Most likely all seven proteins of plant succinate dehydrogenase are single-copy subunits of the 150-kD complex, because the sum of their apparent molecular masses (153 kD) is very close to the apparent molecular mass of this protein complex on Blue-native gels (150 kD). Furthermore, probably no additional subunits form part of this complex.
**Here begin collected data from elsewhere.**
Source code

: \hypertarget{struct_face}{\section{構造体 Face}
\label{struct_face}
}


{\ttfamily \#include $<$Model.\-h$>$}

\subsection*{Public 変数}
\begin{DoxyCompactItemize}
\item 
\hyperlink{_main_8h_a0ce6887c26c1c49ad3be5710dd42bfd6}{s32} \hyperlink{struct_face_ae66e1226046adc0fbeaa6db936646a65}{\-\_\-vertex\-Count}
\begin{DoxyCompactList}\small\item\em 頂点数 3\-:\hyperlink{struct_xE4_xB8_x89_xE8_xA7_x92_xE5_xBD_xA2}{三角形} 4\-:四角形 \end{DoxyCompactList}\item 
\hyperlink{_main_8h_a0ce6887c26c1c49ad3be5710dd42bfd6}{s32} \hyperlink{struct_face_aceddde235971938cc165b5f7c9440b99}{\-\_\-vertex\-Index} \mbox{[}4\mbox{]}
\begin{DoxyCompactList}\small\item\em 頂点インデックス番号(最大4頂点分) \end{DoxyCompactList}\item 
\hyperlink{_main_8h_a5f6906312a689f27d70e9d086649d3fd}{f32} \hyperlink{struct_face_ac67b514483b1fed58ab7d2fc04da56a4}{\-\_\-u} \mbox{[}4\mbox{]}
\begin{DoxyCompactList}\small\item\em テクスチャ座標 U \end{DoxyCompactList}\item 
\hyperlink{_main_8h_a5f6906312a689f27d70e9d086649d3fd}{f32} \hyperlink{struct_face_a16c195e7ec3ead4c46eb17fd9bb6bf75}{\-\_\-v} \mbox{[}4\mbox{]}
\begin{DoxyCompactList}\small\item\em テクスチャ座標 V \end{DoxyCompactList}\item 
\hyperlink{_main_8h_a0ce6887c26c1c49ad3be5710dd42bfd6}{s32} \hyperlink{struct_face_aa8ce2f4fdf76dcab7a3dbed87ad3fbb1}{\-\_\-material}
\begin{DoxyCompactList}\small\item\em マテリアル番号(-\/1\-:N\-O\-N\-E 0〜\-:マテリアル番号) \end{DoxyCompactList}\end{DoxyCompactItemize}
The AOX Does Not Form Part of Respiratory Supercomplexes

AOX represents a characteristic oxidoreductase of the respiratory chain of plant mitochondria. Its possible association with the complexes I to V after digitonin-solubilization of mitochondrial protein fractions was investigated by two-dimensional Blue-native/SDS gel electrophoresis and immunoblotting using a monoclonal antibody directed against AOX from Sauromatum guttatum (Elthon et al. 1989). On the two-dimensional gels, the antibody reacts with a protein of 32 kD in bean and Arabidopsis, which forms a smear on the first gel dimension between 30 and 300 kD (Fig. 7). Therefore, AOX seems not to form part of any supercomplexes but rather aggregates under the conditions applied. Also the rotenone-insensitive NAD(P)H dehydrogenases are not attached to respiratory protein complexes or super-complexes as investigated by similar experiments using antibodies directed against these proteins (data not shown).

Figure 7.

Figure 7.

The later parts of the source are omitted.